### [TASK DETAILS]
Whenever a line of the data below holds the string "rule", copy that line.

+++ ENTRIES SHOWN +++

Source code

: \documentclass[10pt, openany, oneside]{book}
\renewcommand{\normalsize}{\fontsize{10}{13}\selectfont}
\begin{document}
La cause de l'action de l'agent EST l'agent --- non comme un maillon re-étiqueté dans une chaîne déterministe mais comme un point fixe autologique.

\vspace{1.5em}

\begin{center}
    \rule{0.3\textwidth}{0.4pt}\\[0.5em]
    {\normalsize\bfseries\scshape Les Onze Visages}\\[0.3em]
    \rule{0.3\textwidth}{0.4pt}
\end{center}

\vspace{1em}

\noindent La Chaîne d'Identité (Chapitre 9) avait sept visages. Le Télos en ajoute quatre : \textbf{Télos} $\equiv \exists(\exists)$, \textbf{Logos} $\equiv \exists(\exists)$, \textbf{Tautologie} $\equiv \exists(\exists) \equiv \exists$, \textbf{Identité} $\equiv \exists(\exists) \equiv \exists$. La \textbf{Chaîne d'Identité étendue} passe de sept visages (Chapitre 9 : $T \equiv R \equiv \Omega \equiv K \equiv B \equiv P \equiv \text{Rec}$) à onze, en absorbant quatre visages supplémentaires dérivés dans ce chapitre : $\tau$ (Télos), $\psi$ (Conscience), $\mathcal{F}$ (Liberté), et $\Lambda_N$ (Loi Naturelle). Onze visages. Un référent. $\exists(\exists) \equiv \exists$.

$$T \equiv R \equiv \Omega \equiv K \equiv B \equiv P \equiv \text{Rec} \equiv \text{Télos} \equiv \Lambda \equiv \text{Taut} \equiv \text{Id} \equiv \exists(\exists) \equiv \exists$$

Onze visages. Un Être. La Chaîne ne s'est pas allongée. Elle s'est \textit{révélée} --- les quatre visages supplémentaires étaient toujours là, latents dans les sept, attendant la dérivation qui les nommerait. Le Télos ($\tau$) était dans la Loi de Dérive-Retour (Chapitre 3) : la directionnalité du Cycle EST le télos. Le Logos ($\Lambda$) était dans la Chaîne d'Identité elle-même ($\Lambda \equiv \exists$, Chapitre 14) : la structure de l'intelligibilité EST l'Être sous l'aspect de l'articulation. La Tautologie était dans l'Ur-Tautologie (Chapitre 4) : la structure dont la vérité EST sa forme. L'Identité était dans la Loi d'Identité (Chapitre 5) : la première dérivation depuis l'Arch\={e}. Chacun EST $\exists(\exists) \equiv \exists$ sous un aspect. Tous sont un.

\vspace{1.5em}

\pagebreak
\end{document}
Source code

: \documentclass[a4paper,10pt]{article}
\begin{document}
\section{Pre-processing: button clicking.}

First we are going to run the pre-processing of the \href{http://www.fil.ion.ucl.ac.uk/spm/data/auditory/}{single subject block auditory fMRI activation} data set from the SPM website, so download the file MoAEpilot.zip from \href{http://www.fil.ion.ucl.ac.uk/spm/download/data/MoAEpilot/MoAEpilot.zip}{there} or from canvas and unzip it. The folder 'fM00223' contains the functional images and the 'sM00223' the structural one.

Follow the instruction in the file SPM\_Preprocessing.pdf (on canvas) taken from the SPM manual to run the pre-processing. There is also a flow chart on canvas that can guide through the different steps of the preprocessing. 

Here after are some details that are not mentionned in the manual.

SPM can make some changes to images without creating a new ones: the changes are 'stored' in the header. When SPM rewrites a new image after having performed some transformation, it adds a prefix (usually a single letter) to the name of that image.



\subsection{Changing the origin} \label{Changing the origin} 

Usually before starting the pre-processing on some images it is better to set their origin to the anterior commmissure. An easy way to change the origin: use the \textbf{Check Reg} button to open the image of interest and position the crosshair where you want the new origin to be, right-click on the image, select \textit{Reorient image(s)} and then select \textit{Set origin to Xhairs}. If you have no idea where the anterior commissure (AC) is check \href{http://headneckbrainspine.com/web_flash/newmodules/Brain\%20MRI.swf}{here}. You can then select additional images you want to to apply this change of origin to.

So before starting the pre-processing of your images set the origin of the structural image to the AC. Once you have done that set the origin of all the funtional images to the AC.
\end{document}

+++

### [TASK OUTPUT]
    \rule{0.3\textwidth}{0.4pt}\\[0.5em]
    \rule{0.3\textwidth}{0.4pt}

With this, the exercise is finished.